Details of the Study

This study was sponsored by MAPS Public Benefit Corporation and the results published in Nature Medicine in May 2012. The aim of the study was to assess the safety and efficacy of MDMA-assisted therapy in severe PTSD. A total of 91 participants were eligible for the randomized study.

MDMA administered in three doses over a duration of 18 weeks significantly  improved PTSD symptoms and also the level of functionality. Patients on the MDMA arm also demonstrated a marked improvement in PTSD symptoms. Compared to placebo, MDMA did not trigger a significant increase in suicidal ideation.
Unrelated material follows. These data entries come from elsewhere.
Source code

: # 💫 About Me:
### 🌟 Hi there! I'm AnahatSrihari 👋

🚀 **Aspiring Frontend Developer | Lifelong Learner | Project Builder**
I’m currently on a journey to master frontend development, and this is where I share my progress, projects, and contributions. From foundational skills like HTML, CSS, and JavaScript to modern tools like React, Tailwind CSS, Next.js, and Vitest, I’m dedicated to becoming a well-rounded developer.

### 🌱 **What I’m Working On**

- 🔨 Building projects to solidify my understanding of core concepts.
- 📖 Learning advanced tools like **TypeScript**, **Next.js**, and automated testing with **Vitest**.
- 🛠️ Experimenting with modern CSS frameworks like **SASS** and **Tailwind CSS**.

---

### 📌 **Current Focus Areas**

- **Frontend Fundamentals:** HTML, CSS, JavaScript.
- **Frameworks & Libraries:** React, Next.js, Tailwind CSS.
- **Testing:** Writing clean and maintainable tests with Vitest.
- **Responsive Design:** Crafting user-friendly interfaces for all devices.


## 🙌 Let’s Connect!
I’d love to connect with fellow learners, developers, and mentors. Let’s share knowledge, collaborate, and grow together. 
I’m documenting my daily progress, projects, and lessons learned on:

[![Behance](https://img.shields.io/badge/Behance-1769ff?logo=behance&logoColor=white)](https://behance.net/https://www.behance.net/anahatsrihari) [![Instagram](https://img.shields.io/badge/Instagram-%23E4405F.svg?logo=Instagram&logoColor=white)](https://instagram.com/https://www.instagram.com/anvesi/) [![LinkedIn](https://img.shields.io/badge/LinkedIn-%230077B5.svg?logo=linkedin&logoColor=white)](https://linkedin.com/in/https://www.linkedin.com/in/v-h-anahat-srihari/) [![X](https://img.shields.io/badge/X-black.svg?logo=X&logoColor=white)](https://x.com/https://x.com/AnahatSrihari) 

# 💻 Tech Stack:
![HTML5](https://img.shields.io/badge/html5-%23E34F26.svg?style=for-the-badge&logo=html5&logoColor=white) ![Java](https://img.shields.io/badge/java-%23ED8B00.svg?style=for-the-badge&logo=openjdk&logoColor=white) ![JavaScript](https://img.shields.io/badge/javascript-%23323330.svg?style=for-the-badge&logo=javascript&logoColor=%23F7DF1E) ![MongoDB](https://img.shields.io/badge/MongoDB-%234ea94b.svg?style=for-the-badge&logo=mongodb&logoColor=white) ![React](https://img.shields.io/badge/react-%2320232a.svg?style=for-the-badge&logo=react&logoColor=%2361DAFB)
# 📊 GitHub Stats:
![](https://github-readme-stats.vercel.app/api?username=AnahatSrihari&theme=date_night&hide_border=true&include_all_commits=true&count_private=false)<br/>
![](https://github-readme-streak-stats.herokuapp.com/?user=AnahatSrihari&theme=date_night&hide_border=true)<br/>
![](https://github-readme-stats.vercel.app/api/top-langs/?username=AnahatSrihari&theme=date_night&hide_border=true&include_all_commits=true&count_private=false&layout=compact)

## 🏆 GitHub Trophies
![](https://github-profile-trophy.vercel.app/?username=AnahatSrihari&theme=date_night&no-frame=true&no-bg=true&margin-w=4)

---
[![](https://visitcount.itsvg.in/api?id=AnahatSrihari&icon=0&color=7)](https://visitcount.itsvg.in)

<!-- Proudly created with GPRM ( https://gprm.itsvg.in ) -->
MDMA, also known as Molly or Ecstacy, is a synthetic psychedelic drug that is commonly abused for its hallucinogenic properties. Interest in psychedelics have increased over the last couple of years as their therapeutic potential continues to emerge and challenge traditional pharmacotherapies especially in the field of mental health. Though it remains illegal, the FDA is currently evaluating the clinical potential of some psychedelics including MDMA. With FDA Breakthrough Therapy designation already granted for MDMA-assisted therapy for PTSD, we can only expect more positivity from this latest study.